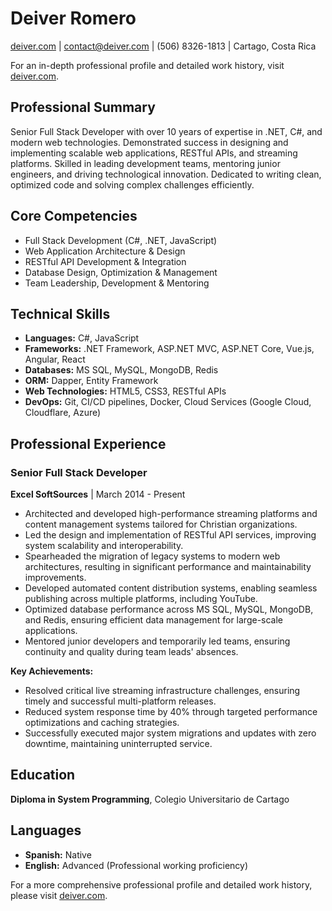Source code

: # Deiver Romero
[deiver.com](https://deiver.com) | [contact@deiver.com](mailto:contact@deiver.com) | (506) 8326-1813 | Cartago, Costa Rica

For an in-depth professional profile and detailed work history, visit [deiver.com](https://deiver.com).

## Professional Summary
Senior Full Stack Developer with over 10 years of expertise in .NET, C#, and modern web technologies. Demonstrated success in designing and implementing scalable web applications, RESTful APIs, and streaming platforms. Skilled in leading development teams, mentoring junior engineers, and driving technological innovation. Dedicated to writing clean, optimized code and solving complex challenges efficiently.

## Core Competencies
- Full Stack Development (C#, .NET, JavaScript)
- Web Application Architecture & Design
- RESTful API Development & Integration
- Database Design, Optimization & Management
- Team Leadership, Development & Mentoring

## Technical Skills
- **Languages:** C#, JavaScript
- **Frameworks:** .NET Framework, ASP.NET MVC, ASP.NET Core, Vue.js, Angular, React
- **Databases:** MS SQL, MySQL, MongoDB, Redis
- **ORM:** Dapper, Entity Framework
- **Web Technologies:** HTML5, CSS3, RESTful APIs
- **DevOps:** Git, CI/CD pipelines, Docker, Cloud Services (Google Cloud, Cloudflare, Azure)

## Professional Experience
### Senior Full Stack Developer
**Excel SoftSources** | March 2014 - Present
- Architected and developed high-performance streaming platforms and content management systems tailored for Christian organizations.
- Led the design and implementation of RESTful API services, improving system scalability and interoperability.
- Spearheaded the migration of legacy systems to modern web architectures, resulting in significant performance and maintainability improvements.
- Developed automated content distribution systems, enabling seamless publishing across multiple platforms, including YouTube.
- Optimized database performance across MS SQL, MySQL, MongoDB, and Redis, ensuring efficient data management for large-scale applications.
- Mentored junior developers and temporarily led teams, ensuring continuity and quality during team leads' absences.

**Key Achievements:**
- Resolved critical live streaming infrastructure challenges, ensuring timely and successful multi-platform releases.
- Reduced system response time by 40% through targeted performance optimizations and caching strategies.
- Successfully executed major system migrations and updates with zero downtime, maintaining uninterrupted service.

## Education
**Diploma in System Programming**, Colegio Universitario de Cartago

## Languages
- **Spanish:** Native
- **English:** Advanced (Professional working proficiency)

For a more comprehensive professional profile and detailed work history, please visit [deiver.com](https://deiver.com).
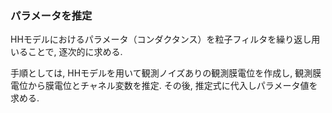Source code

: ### パラメータを推定

HHモデルにおけるパラメータ（コンダクタンス）を粒子フィルタを繰り返し用いることで, 逐次的に求める.

手順としては, HHモデルを用いて観測ノイズありの観測膜電位を作成し, 観測膜電位から膜電位とチャネル変数を推定.
その後, 推定式に代入しパラメータ値を求める.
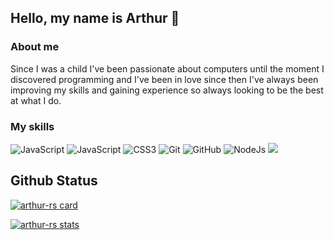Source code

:## Hello, my name is Arthur 👋

### About me

Since I was a child I've been passionate about computers until the moment I discovered programming and I've been in love since then I've always been improving my skills and gaining experience so always looking to be the best at what I do.

### My skills

<div>
  <img alt="JavaScript" src="https://img.icons8.com/color/48/000000/javascript.png" />
  <img alt="JavaScript" src="https://img.icons8.com/color/48/000000/typescript.png" />
  <img alt="CSS3" src="https://img.icons8.com/color/48/000000/react-native.png" />
  <img alt="Git" src="https://img.icons8.com/color/48/000000/git.png" />
  <img alt="GitHub" src="https://img.icons8.com/fluent/48/000000/github.png" />
  <img alt="NodeJs" src="https://img.icons8.com/color/48/000000/nodejs.png"/>
  <img src="https://img.icons8.com/color/48/000000/amazon-web-services.png"/>
</div>

## Github Status

[![arthur-rs card](https://github-readme-stats.vercel.app/api?username=arthur-rs&show_icons=true&theme=dracula)](https://github.com/anuraghazra/github-readme-stats)

[![arthur-rs stats](https://github-readme-stats.vercel.app/api/top-langs/?username=arthur-rs&layout=compact&theme=dracula&count_private=true&line_height=40)](https://github.com/anuraghazra/github-readme-stats)
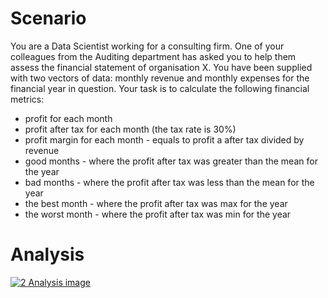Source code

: # Scenario

You are a Data Scientist working for a consulting firm. One of your
colleagues from the Auditing department has asked you to help them assess the
financial statement of organisation X.
You have been supplied with two vectors of data: monthly revenue and monthly
expenses for the financial year in question. Your task is to calculate the following
financial metrics:
- profit for each month
- profit after tax for each month (the tax rate is 30%)
- profit margin for each month - equals to profit a after tax divided by revenue
- good months - where the profit after tax was greater than the mean for the year
- bad months - where the profit after tax was less than the mean for the year
- the best month - where the profit after tax was max for the year
- the worst month - where the profit after tax was min for the year

# Analysis

[![2  Analysis image](https://user-images.githubusercontent.com/81208412/216556904-6983c23d-6203-47f0-b85a-91da7a47bf99.png)](https://github.com/John-Rivero/R-projects/blob/main/1.%20Financial%20Statement%20Analysis/Financial%20Statement%20Analysis.R)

◆ ◆ ◆ ◆ ◆

● Problem description
Going through the entries above, count the lines with the word "true". Give only the result.

● Response
2